Monolith to microservices. Infrastructure point of view
I'd like to share my story about migration monolith application into microservices. Please, keep in mind that it was during 2012 — 2014. It is transcription of my presentation at dotnetconf(RU). I'm going to share a story about changing every part of the infrastructure.
The main project idea was to crawl articles from the internet, analyze it, save & create user feed. On one hand, our infrastructure had to be reliable, but on the other hand, we were on a budget. As a result, we agreed that:
- System performance degradation is allowed.
- Some parts of our infrastructure might be down for 30 min.
- In case of disaster, downtime might be some days.
It was a simple part of the infrastructure. Crawlers should download, analyze & save. The first one implementation was a single crawler, however, the world was changing & a lot of different crawlers appeared. Crawlers were communicating with each other by MsSQL.
Downtime wasn't a problem for crawlers, so it was really easy to scale them:
- Automate provision.
- Add business metrics.
- Collect errors.
Our database was about 1TB.
There were different ways how to create a cluster:
- SQL mirroring.
- Windows failover cluster — it wasn't a case because there was no san/Nas.
- AlwaysOn — it was completely new for us and there was no expertise in it, so, it wasn't a case for us.
As a result, we decided to use the 1st. I'd like to notice that we didn't use witness because of async mode, so we created scripts for auto switch master -> slave & manual slave -> master.

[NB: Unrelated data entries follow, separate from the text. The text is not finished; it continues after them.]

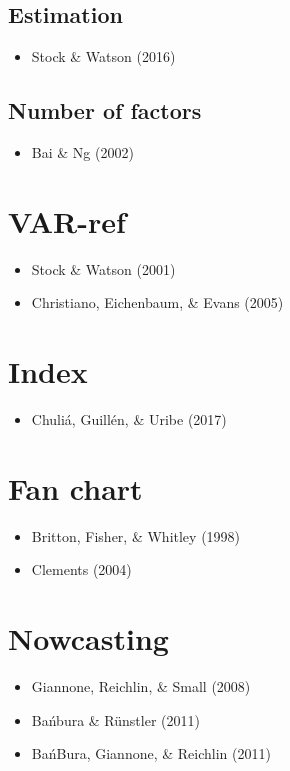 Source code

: \documentclass[12pt,twoside]{reedthesis}
\providecommand{\tightlist}{%
  \setlength{\itemsep}{0pt}\setlength{\parskip}{0pt}}
\begin{document}
\hypertarget{estimation}{%
\subsection{Estimation}\label{estimation}}
\begin{itemize}
\tightlist
\item
  Stock \& Watson (2016)
\end{itemize}
\hypertarget{number-of-factors}{%
\subsection{Number of factors}\label{number-of-factors}}
\begin{itemize}
\tightlist
\item
  Bai \& Ng (2002)
\end{itemize}
\hypertarget{var-ref}{%
\section{VAR-ref}\label{var-ref}}
\begin{itemize}
\tightlist
\item
  Stock \& Watson (2001)
\item
  Christiano, Eichenbaum, \& Evans (2005)
\end{itemize}
\hypertarget{index}{%
\section{Index}\label{index}}
\begin{itemize}
\tightlist
\item
  Chuliá, Guillén, \& Uribe (2017)
\end{itemize}
\hypertarget{fan-chart}{%
\section{Fan chart}\label{fan-chart}}
\begin{itemize}
\tightlist
\item
  Britton, Fisher, \& Whitley (1998)
\item
  Clements (2004)
\end{itemize}
\hypertarget{nowcasting}{%
\section{Nowcasting}\label{nowcasting}}
\begin{itemize}
\tightlist
\item
  Giannone, Reichlin, \& Small (2008)
\item
  Bańbura \& Rünstler (2011)
\item
  BańBura, Giannone, \& Reichlin (2011)
\end{itemize}
\end{document}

The clock was ticking, a performance was degrading, we were searching bottlenecks. Sometimes, it wasn't easy, i.e. were optimizing SQL queries by disk io, when, we found that the performance was low because of lack of RAM. However it was not enough, as a temporary solution, we migrated from HDD to SSD. On one hand, it increased the performance dramatically, but on the other hand, it wasn't a long-term solution.
Our application had been migrated to a message queue. We were writing only results in the database. As a result, we reduced database load. But we faced a problem: how to organize a message queue cluster? At the first, we created a cold standby.
A web part consisted of two parts: static content & user dynamic content.
WEB static part of the infrastructure was about 2TB, it had to:
- Store images.
- Convert images.
- Crawl origin image & crop if needed.
There were 2 major issues: how to sync files & how to create a web cluster. There were some ways how to sync files: buy a storage, use DFS & save files at each server. It was tough decision, however, we decided to choose the 3rd way. For the web cluster, we decided to use NLB & CDN.
It's not a really good idea to use a single server for a high-load project, you have to balance traffic somehow. There were 4 ways in our case:
- Hardware balancer — it was too expensive for us.
- IIS & ARR — it was too complicated to support.
- Nginx — it was good enough, however, we faced some issues with health checks.
- Haproxy — it was a solution with one the smallest overhead.
We chose the 4th way. We were balancing haproxy by DNS round robin & users by cookie.
A few months later, we faced that SQL performance was not good enough again. It was a sophisticated issue, however, after long conversations we decided to choose Availability & Partition tolerance from CAP theorem. As a result, we implemented a MongoDB cluster(sharding & replica). There was an interesting experience: how to create MongoDB backup, how to upgrade & a lot of MongoDB bugs.
Backups & monitoring
We implemented the 3-2-1 rule:
- At least 3 copy.
- At least 2 different storage types.
- At least 1 copy must be stored somewhere outside.
Also, we created & tested disaster recovery plan. You can read about monitoring here.
As you can see, the infrastructure wasn't as easy as pie. We had to update it somehow. Casual update looked like:
- Do some preparation.
- Ran migration.
- Update web applications.
- Update backend applications.
All logical steps were identical for staging/preprod/productions environments, however, it was slightly different at details. So, we created PowerShell scripts with OOP magic. It was a continuous process of improving our CI/CD infrastructure.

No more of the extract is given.